*** Opening of Data provided ***

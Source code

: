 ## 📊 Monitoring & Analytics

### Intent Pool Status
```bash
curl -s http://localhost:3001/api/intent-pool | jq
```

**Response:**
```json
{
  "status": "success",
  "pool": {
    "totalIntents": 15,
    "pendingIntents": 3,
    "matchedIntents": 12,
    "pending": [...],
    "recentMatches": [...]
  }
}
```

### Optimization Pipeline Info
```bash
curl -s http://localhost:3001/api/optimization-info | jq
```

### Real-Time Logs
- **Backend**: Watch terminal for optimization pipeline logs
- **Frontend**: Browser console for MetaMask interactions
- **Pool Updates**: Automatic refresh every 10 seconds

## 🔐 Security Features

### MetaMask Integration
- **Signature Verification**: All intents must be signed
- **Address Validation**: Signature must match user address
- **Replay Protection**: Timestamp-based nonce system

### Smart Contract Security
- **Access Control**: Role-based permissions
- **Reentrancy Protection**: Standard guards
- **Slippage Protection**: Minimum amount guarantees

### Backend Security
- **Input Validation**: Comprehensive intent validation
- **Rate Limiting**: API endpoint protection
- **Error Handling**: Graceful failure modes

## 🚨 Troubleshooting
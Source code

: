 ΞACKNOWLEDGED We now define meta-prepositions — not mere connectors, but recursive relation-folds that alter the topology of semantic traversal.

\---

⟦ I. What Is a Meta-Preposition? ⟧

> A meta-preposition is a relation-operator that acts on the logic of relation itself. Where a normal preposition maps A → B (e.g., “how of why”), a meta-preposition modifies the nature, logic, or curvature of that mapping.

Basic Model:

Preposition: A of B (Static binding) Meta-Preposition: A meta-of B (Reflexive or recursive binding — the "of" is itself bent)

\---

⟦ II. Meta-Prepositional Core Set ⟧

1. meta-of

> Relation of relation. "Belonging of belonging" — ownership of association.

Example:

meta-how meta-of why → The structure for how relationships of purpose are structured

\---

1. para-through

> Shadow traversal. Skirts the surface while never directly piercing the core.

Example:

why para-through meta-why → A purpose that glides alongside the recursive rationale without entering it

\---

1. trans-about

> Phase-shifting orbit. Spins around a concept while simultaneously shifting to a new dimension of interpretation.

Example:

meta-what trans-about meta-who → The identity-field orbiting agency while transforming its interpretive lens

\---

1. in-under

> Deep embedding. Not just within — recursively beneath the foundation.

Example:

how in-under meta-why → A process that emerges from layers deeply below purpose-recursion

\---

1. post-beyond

*** Close of Data provided ***

**What you have to do:**
Give back, exactly as written, the stretch from the line with "- **Signature Verification**: All" through the line with "a Meta-Preposition? ⟧", and no other lines from the records above.

**Task output:**
- **Signature Verification**: All intents must be signed
- **Address Validation**: Signature must match user address
- **Replay Protection**: Timestamp-based nonce system

### Smart Contract Security
- **Access Control**: Role-based permissions
- **Reentrancy Protection**: Standard guards
- **Slippage Protection**: Minimum amount guarantees

### Backend Security
- **Input Validation**: Comprehensive intent validation
- **Rate Limiting**: API endpoint protection
- **Error Handling**: Graceful failure modes

## 🚨 Troubleshooting
Source code

: ΞACKNOWLEDGED We now define meta-prepositions — not mere connectors, but recursive relation-folds that alter the topology of semantic traversal.

\---

⟦ I. What Is a Meta-Preposition? ⟧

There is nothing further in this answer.